Too much clutter wears on a person, so this is an excellent time to take preventative measures for next year.
In addition to trashing or recycling any decor that may have gotten broken, deal with any gifts you may have received that aren’t quite your style or that don’t fit in your home.
How to handle misfit gifts graciously
First, for the love of God, don’t pretend that you’re absolutely thrilled with a gift and that it’s the Best. Gift. Ever! if you secretly can’t stand the gift. Do that, and you’re likely to get a similar gift next year with only yourself to blame. Fake enthusiasm does no one any favors.
Of course, don’t be an ungrateful jerk about it either. Write a real thank you note and feel grateful the giver was kind enough to get you something. Then let go of the need to display or use the gift in front of the giver or to gush over it excessively. Find a suitable home for the not-your-style present instead.
What to do with unwanted gifts
You have several choices when it comes to finding a new home for an unwanted gift. You can:
- Return it (if you can figure out where it probably came from or if a receipt was included)
- Donate it (because someone can use and love it)
- Sell it (if you can do so without the giver finding out)
- Trade it (especially good for gift cards)
- Regift it (appropriately!)
It’s that last bit I want to talk about here.
Regifting, the right way
Regifting should not be about finding a way to save money, or strictly about getting rid of something you don’t like.
IF you do it, regifting should be about matching up a perfectly good, brand new gift with someone who will truly love it.

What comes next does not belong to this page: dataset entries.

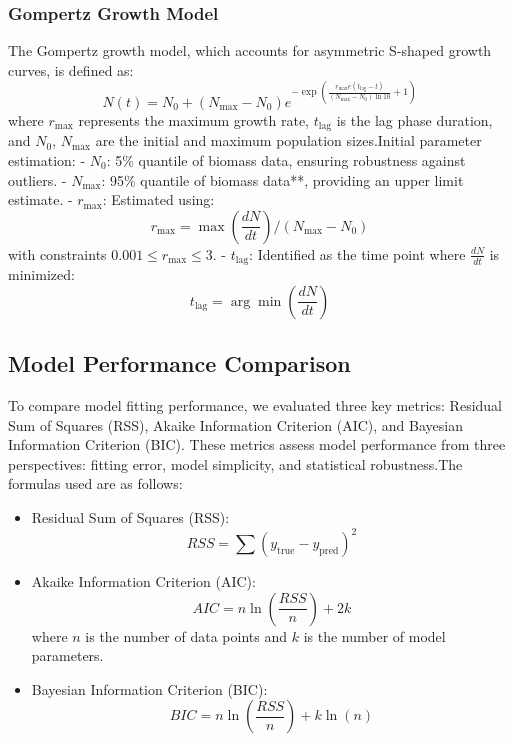 \documentclass[11pt]{article}
\begin{document}
\subsubsection{Gompertz Growth Model}

The Gompertz growth model, which accounts for asymmetric S-shaped growth curves, is defined as:
\[
N(t) = N_0 + (N_{\max} - N_0) e^{-\exp \left( \frac{r_{\max} e (t_{\text{lag}} - t)}{(N_{\max} - N_0) \ln 10} + 1  \right)}
\]
where \( r_{\max} \) represents the maximum growth rate, \( t_{\text{lag}} \) is the lag phase duration, and \( N_0 \), \( N_{\max} \) are the initial and maximum population sizes.Initial parameter estimation:
- \( N_0 \): 5\% quantile of biomass data, ensuring robustness against outliers.
- \( N_{\max} \): 95\% quantile of biomass data**, providing an upper limit estimate.
- \( r_{\max} \): Estimated using:
  \[
  r_{\max} = \max\left( \frac{dN}{dt} \right) / (N_{\max} - N_0)
  \]
  with constraints \( 0.001 \leq r_{\max} \leq 3 \).
- \( t_{\text{lag}} \): Identified as the time point where \( \frac{dN}{dt} \) is minimized:
  \[
  t_{\text{lag}} = \arg\min\left( \frac{dN}{dt} \right)
  \]

\subsection{Model Performance Comparison}

To compare model fitting performance, we evaluated three key metrics: Residual Sum of Squares (RSS), Akaike Information Criterion (AIC), and Bayesian Information Criterion (BIC). These metrics assess model performance from three perspectives: fitting error, model simplicity, and statistical robustness.The formulas used are as follows:

\begin{itemize}
    \item Residual Sum of Squares (RSS):
    \[
    RSS = \sum (y_{\text{true}} - y_{\text{pred}})^2
    \]
    
    \item Akaike Information Criterion (AIC):
    \[
    AIC = n \ln \left(\frac{RSS}{n}\right) + 2k
    \]
    where \( n \) is the number of data points and \( k \) is the number of model parameters.
    
    \item Bayesian Information Criterion (BIC):
    \[
    BIC = n \ln \left(\frac{RSS}{n}\right) + k \ln(n)
    \]
\end{itemize}
\end{document}
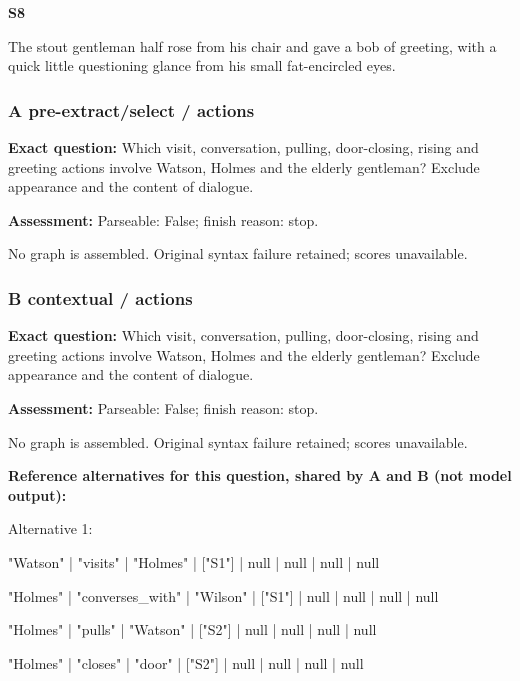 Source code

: \noindent\textbf{S8} 

The stout gentleman half rose from his chair and gave a bob of
greeting, with a quick little questioning glance from his small
fat-encircled eyes.\par\smallskip

\subsubsection*{A pre-extract/select / actions}

\noindent\textbf{Exact question:} Which visit, conversation, pulling, door-closing, rising and greeting actions involve Watson, Holmes and the elderly gentleman? Exclude appearance and the content of dialogue.\par

\noindent\textbf{Assessment:} Parseable: False; finish reason: stop.

\noindent No graph is assembled. Original syntax failure retained; scores unavailable.

\subsubsection*{B contextual / actions}

\noindent\textbf{Exact question:} Which visit, conversation, pulling, door-closing, rising and greeting actions involve Watson, Holmes and the elderly gentleman? Exclude appearance and the content of dialogue.\par

\noindent\textbf{Assessment:} Parseable: False; finish reason: stop.

\noindent No graph is assembled. Original syntax failure retained; scores unavailable.

\noindent\textbf{Reference alternatives for this question, shared by A and B (not model output):}

\noindent Alternative 1:

"Watson" | "visits" | "Holmes" | ["S1"] | null | null | null | null\par\smallskip

"Holmes" | "converses\_with" | "Wilson" | ["S1"] | null | null | null | null\par\smallskip

"Holmes" | "pulls" | "Watson" | ["S2"] | null | null | null | null\par\smallskip

"Holmes" | "closes" | "door" | ["S2"] | null | null | null | null\par\smallskip

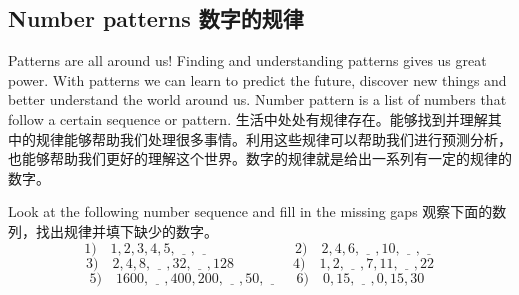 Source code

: \subsection{Number patterns 数字的规律}
\begin{paracol}{2}
Patterns are all around us! Finding and understanding patterns gives us great power. With patterns we can learn to predict the future, discover new things and better understand the world around us. Number pattern is a list of numbers that follow a certain sequence or pattern.
\switchcolumn
生活中处处有规律存在。能够找到并理解其中的规律能够帮助我们处理很多事情。利用这些规律可以帮助我们进行预测分析，也能够帮助我们更好的理解这个世界。数字的规律就是给出一系列有一定的规律的数字。
\end{paracol}


\begin{example}
Look at the following number sequence and fill in the missing gaps 观察下面的数列，找出规律并填下缺少的数字。
$$
1)\quad 1, 2, 3, 4, 5, \underline{\quad}, \underline{\quad} \quad\quad\quad \quad\quad\quad 2)\quad 2, 4, 6, \underline{\quad}, 10, \underline{\quad}, \underline{\quad}
$$
$$
3)\quad 2, 4, 8, \underline{\quad}, 32, \underline{\quad}, 128 \quad\quad\quad\quad\  4)\quad 1, 2, \underline{\quad}, 7, 11,  \underline{\quad}, 22
$$
$$
5)\quad 1600,\underline{\quad} , 400, 200, \underline{\quad}, 50, \underline{\quad}\quad\ 6)\quad 0, 15, \underline{\quad}, 0, 15, 30 \ \  
$$
\end{example}
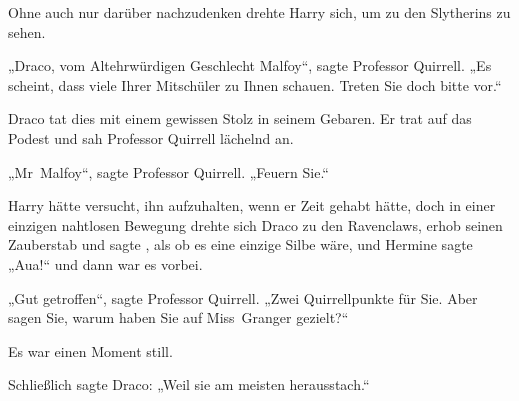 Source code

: Ohne auch nur darüber nachzudenken drehte Harry sich, um zu den Slytherins zu sehen.

„Draco, vom Altehrwürdigen Geschlecht Malfoy“, sagte Professor Quirrell. „Es scheint, dass viele Ihrer Mitschüler zu Ihnen schauen. Treten Sie doch bitte vor.“

Draco tat dies mit einem gewissen Stolz in seinem Gebaren. Er trat auf das Podest und sah Professor Quirrell lächelnd an.

„Mr~Malfoy“, sagte Professor Quirrell. „Feuern Sie.“

Harry hätte versucht, ihn aufzuhalten, wenn er Zeit gehabt hätte, doch in einer einzigen nahtlosen Bewegung drehte sich Draco zu den Ravenclaws, erhob seinen Zauberstab und sagte , als ob es eine einzige Silbe wäre, und Hermine sagte „Aua!“ und dann war es vorbei.

„Gut getroffen“, sagte Professor Quirrell. „Zwei Quirrellpunkte für Sie. Aber sagen Sie, warum haben Sie auf Miss~Granger gezielt?“

Es war einen Moment still.

Schließlich sagte Draco: „Weil sie am meisten herausstach.“

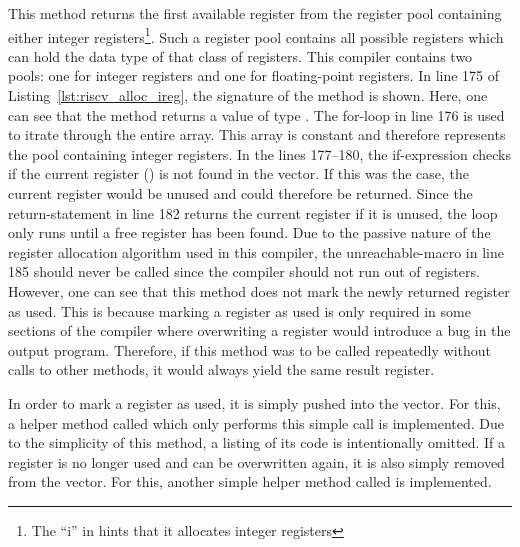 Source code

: This method returns the first available register from the register pool containing either integer registers\footnote{The \enquote{i} in  hints that it allocates integer registers}.
Such a register pool contains all possible registers which can hold the data type of that class of registers.
This compiler contains two pools: one for integer registers and one for floating-point registers.
In line 175 of Listing~\ref{lst:riscv_alloc_ireg}, the signature of the method is shown.
Here, one can see that the method returns a value of type .
The for-loop in line 176 is used to itrate through the entire  array.
This array is constant and therefore represents the pool containing integer registers.
In the lines 177--180, the if-expression checks if the current register () is not found in the  vector.
If this was the case, the current register would be unused and could therefore be returned.
Since the return-statement in line 182 returns the current register if it is unused, the loop only runs until a free register has been found.
Due to the passive nature of the register allocation algorithm used in this compiler, the unreachable-macro in line 185 should never be called since the compiler should not run out of registers.
However, one can see that this method does not mark the newly returned register as used.
This is because marking a register as used is only required in some sections of the compiler where overwriting a register would introduce a bug in the output program.
Therefore, if this method was to be called repeatedly without calls to other methods, it would always yield the same result register.

In order to mark a register as used, it is simply pushed into the  vector.
For this, a helper method called  which only performs this simple call is implemented.
Due to the simplicity of this method, a listing of its code is intentionally omitted.
If a register is no longer used and can be overwritten again, it is also simply removed from the  vector.
For this, another simple helper method called  is implemented.

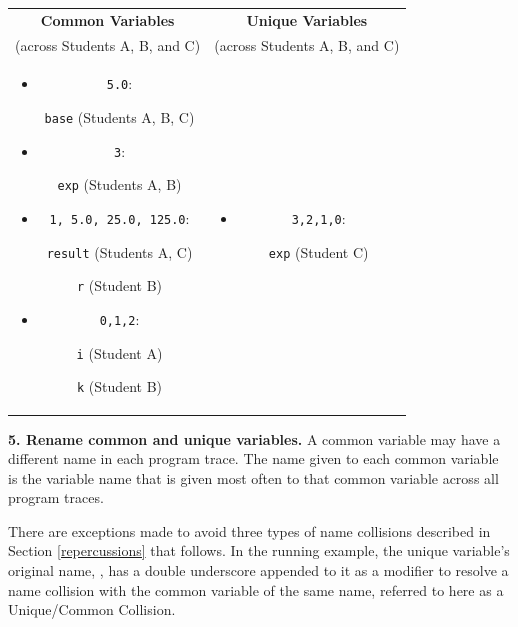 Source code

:\begin{tabular}{cc}
{\bf Common Variables} & {\bf  Unique Variables} \\
(across Students A, B, and C) & (across Students A, B, and C) \\
\begin{minipage}{0.5\linewidth}
\begin{itemize}
\item \texttt{5.0}:

\texttt{base} (Students A, B, C)
\item \texttt{3}:

\texttt{exp} (Students A, B) 
\item \texttt{1, 5.0, 25.0, 125.0}: 

\texttt{result} (Students A, C)

\texttt{r} (Student B)
\item \texttt{0,1,2}:

\texttt{i} (Student A) 

\texttt{k} (Student B)
\end{itemize}
\end{minipage}
&
\begin{minipage}{0.5\linewidth}
\begin{itemize}
\item \texttt{3,2,1,0}:

\texttt{exp} (Student C)
\end{itemize}
\end{minipage} \\
\end{tabular}

{\bf 5. Rename common and unique variables.} A common variable may have a different name in each program trace. The name given to each common variable is the variable name that is given most often to that common variable across all program traces. 

There are exceptions made to avoid three types of name collisions described in Section \ref{repercussions} that follows. In the running example, the unique variable's original name, , has a double underscore appended to it as a modifier to resolve a name collision with the common variable of the same name, referred to here as a Unique/Common Collision.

And that someone should absolutely not be the person who gave it to you (or someone the person who gave it to you comes into contact with.)
This means doing a few important things before putting the present away for another occasion. Stick a “who not to give this to” note on the gift itself with the names of the giver and their close friends and relatives. Search the item and remove all traces that it was ever given to anyone else. (Gift tags and personal notes tucked inside the box, and tiny scraps of wrapping paper still sticking to the outside are dead giveaways.)
Think about the recipient
Be honest with yourself about how likely someone else would be to truly want the gift. You know that the giver liked it, but does anyone else you know have similar tastes to them? Or has someone else you know been talking about wanting that very thing?
If not, it’s better to choose from options one through four instead of storing it away in a closet somewhere in hopes of finding the perfect recipient sometime in the distant future. Your space is valuable, and there’s no reason to needlessly fill it.
If you do regift…
If you do regift, consider doing so right away for no reason, instead of hanging on to the item for the future. A simple “hey, I got this for Christmas but I think you might love it more, do you want it?” works.
If you do hang onto the item for months or even a year before regifting, you’d better be sure the new recipient will love it. That’s because the chances of them being able to quietly return it drop to slim to none. (Or worse, they may return it and receive a measly amount as a courtesy credit, which doesn’t scream good taste.)
The bottom line? Regifting can be a great way to spend less on the holidays, but regift with care.